[[ Excerpted data open ]]

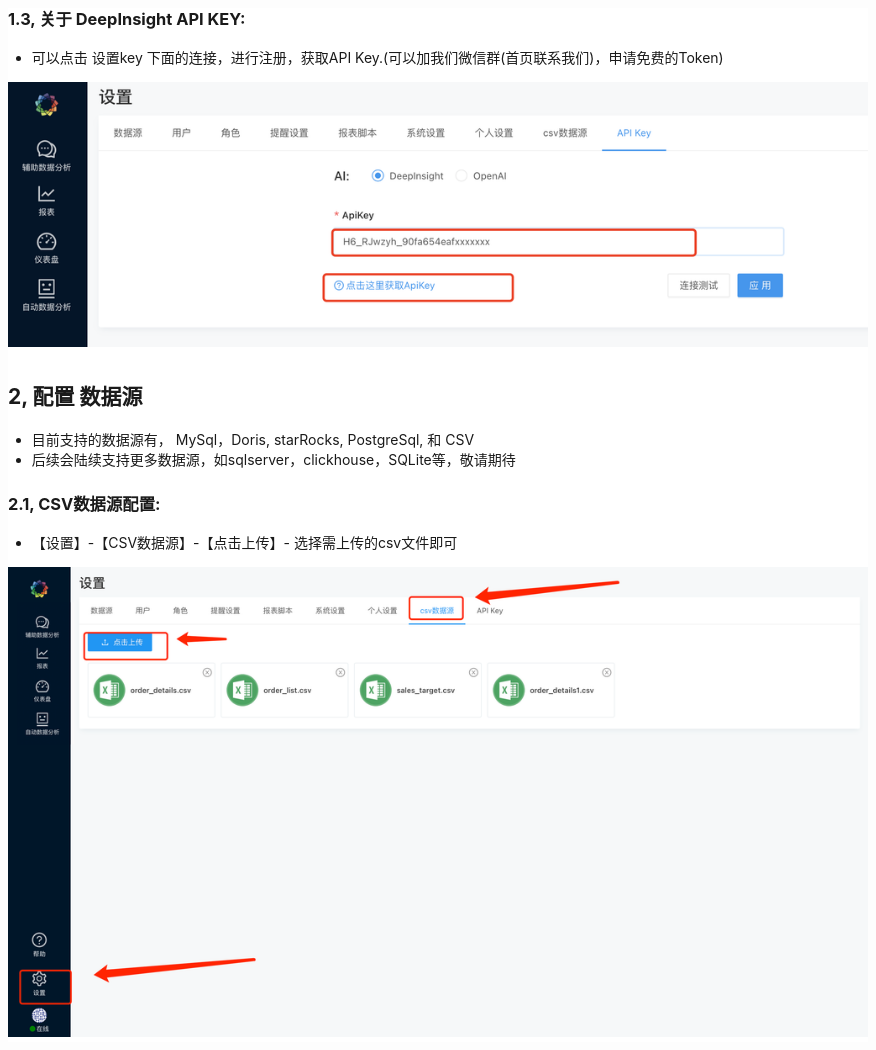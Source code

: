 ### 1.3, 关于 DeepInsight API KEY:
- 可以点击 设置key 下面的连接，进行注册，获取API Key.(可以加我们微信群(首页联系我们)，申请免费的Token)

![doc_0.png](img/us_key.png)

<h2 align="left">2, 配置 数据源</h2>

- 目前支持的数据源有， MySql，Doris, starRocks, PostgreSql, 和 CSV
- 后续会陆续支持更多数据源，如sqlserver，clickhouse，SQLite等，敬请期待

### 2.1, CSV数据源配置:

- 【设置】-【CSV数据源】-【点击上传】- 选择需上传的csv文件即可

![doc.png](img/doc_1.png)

[[ Excerpted data closed ]]

#### Your objective:
Write out all the data exactly, minus pictures.

#### Answer to the problem:
Source code

: ### 1.3, 关于 DeepInsight API KEY:
- 可以点击 设置key 下面的连接，进行注册，获取API Key.(可以加我们微信群(首页联系我们)，申请免费的Token)

![doc_0.png](img/us_key.png)

<h2 align="left">2, 配置 数据源</h2>

- 目前支持的数据源有， MySql，Doris, starRocks, PostgreSql, 和 CSV
- 后续会陆续支持更多数据源，如sqlserver，clickhouse，SQLite等，敬请期待

### 2.1, CSV数据源配置:

- 【设置】-【CSV数据源】-【点击上传】- 选择需上传的csv文件即可

![doc.png](img/doc_1.png)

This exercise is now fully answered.